Many property companies will feel more than a little daunted when they look at the amount of work the industry needs to do to make its commercial building stock greener. According to the UK Green Buildings Council’s report on energy performance targets for commercial offices, published this week, property needs to slash energy demand in these assets by 60% if it is to help the government hit its net zero carbon target by 2050.
There is already a recognition that the industry cannot act alone. Richard Twinn, UK Green Building Council’s senior policy adviser, says the government should be doing more to support the sector, including stepping up efforts to provide legislation, regulation and incentives for the industry to meet green building targets.
The UK Green Building Council’s report provides a timeline over which the sector needs to tighten energy performance in commercial buildings. By 2035, offices aiming to be net zero “should be operating at the energy performance standards that will be needed by 2050”, according to the research.
Landlords seeking to operate zero carbon offices should first meet the energy performance targets outlined in UK Green Building Council’s report, using renewable energy and offsetting any remaining carbon in their buildings.
In order to gain the net zero status, landlords need to submit data proving how they met this standard, which will be independently verified and publicly disclosed on an annual basis.

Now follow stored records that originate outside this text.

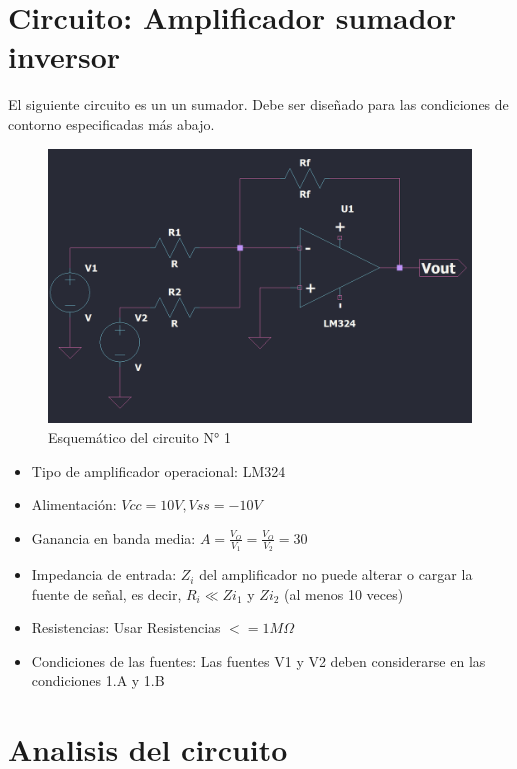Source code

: \section{Circuito: Amplificador sumador inversor}

El siguiente circuito es un un sumador. Debe ser diseñado para las condiciones de contorno especificadas más abajo.

\begin{figure}[h!]
    \centering
    \includegraphics[width=0.90\linewidth]{img/esquematico_complete.png}
    \caption{Esquemático del circuito N° 1}
    \label{fig:esquematico}
\end{figure}

\begin{itemize}
  \item Tipo de amplificador operacional: LM324
  \item Alimentación: $Vcc = 10V, Vss = -10V$
  \item Ganancia en banda media: $A = \frac{V_O}{V_1} = \frac{V_O}{V_2} = 30$
  \item Impedancia de entrada: $Z_i$ del amplificador no puede alterar o cargar la fuente de señal, es decir, $R_i  \ll Zi_1$ y $Zi_2$ (al menos 10 veces)
  
  \item Resistencias: Usar Resistencias $<= 1M \Omega$
  \item Condiciones de las fuentes: Las fuentes V1 y V2 deben considerarse en las condiciones 1.A y 1.B

\end{itemize}





\section{Analisis del circuito}

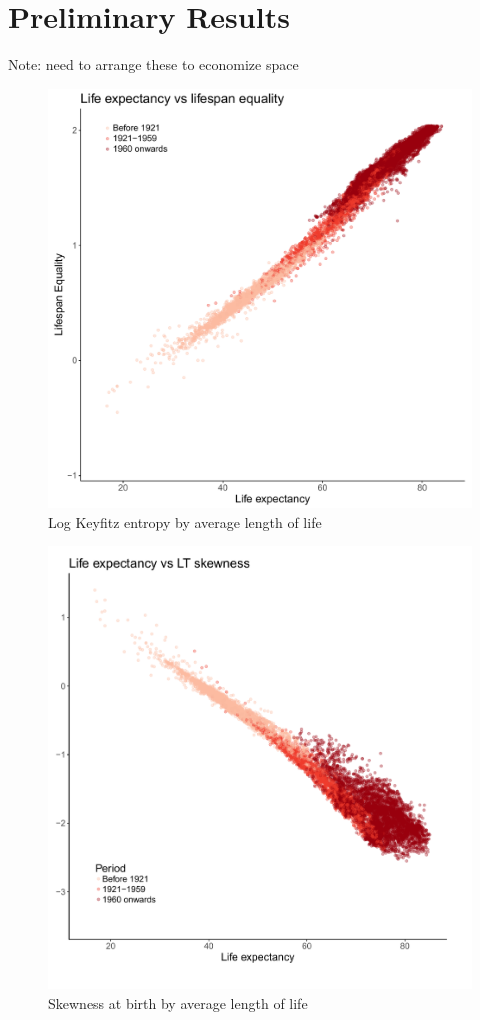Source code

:\documentclass{article}
\begin{document}
\FloatBarrier
\section*{Preliminary Results}
Note: need to arrange these to economize space
\begin{figure}
\caption{Log Keyfitz entropy by average length of life}
\centering
\includegraphics[scale=.5]{Figures/F3_Lifespan_equality}
\end{figure}

\begin{figure}
\caption{Skewness at birth by average length of life}
\centering
\includegraphics[scale=.5]{Figures/F2_Skew}
\end{figure}
\end{document}
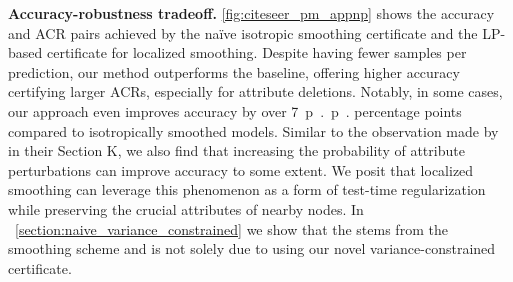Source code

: \documentclass{article} %
\theoremstyle{plain}
\theoremstyle{definition}
\theoremstyle{remark}
\begin{document}
\textbf{Accuracy-robustness tradeoff.}
\autoref{fig:citeseer_pm_appnp} shows the
accuracy and ACR pairs achieved by the na\"ive isotropic smoothing certificate and the LP-based certificate for localized smoothing.
Despite having fewer samples per prediction, our method outperforms the baseline, offering higher accuracy certifying larger ACRs, especially for attribute deletions. Notably, in some cases, our approach even improves accuracy by over \SI{7}{p{.}p{.}} percentage points compared to isotropically smoothed models.
Similar to the observation made by \cite{Bojchevski2020} in their Section K, we also find that increasing the probability of attribute perturbations can improve accuracy to some extent. We posit that localized smoothing can leverage this phenomenon as a form of test-time regularization while preserving the crucial attributes of nearby nodes. In ~\autoref{section:naive_variance_constrained} we show that the stems from the smoothing scheme and is not solely due to using our novel variance-constrained certificate.
\end{document}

This is to increase transparency and to make landlords demonstrate how the net zero balance on their offices has been achieved.
Follow the investors
At the moment, larger developers and investors are leading the way in slashing energy use and carbon emissions in commercial building operations. Although there are minimum sustainability standards in place for these assets, government needs to crack down harder with regulation, Twinn says.
“Most of the activity we have seen around [regulating minimum standards] has been from the larger landlords who are answering their investors,” Twinn says. “At the lower end of the market, these smaller landlords without institutional investors are not really having to do anything, because there isn’t the enforcement process in place.”
The Department for Business, Energy and Industrial Strategy is currently consulting on how to tighten these minimum standards, but Twinn believes immediate action is needed.
“We are starting to see investors leading far quicker than the government is able to, quite frankly, as policy will always lag behind to a certain extent,” he says. “I think where we’re seeing interesting work from government is that they have proposals to tighten minimum standards. They’re looking to consult on mandatory operational ratings this year, but they aren’t moving anywhere near as quickly as investors seem to be.”
What leading looks like
Even with government encouragement, landlords and tenants will have to collaborate and take ownership over bringing down energy demand in offices, Twinn says.
But establishing how landlords and tenants can practically apportion responsibility for lowering energy use is “very difficult”, he admits. “There isn’t really that kind of data available on sort of broad splits, and that is partly owing to the fact that we don’t measure it because most office buildings still don’t have clear sub-metering between landlords’ and tenants’ responsibilities,” Twinn says.
Ultimately, he reiterates, it is down to government again to provide guidance on how much responsibility each party should take in lowering energy use in offices. “What we’re trying to do at this stage is indicate where we should be getting to,” he says. “This is what we think leading should look like.”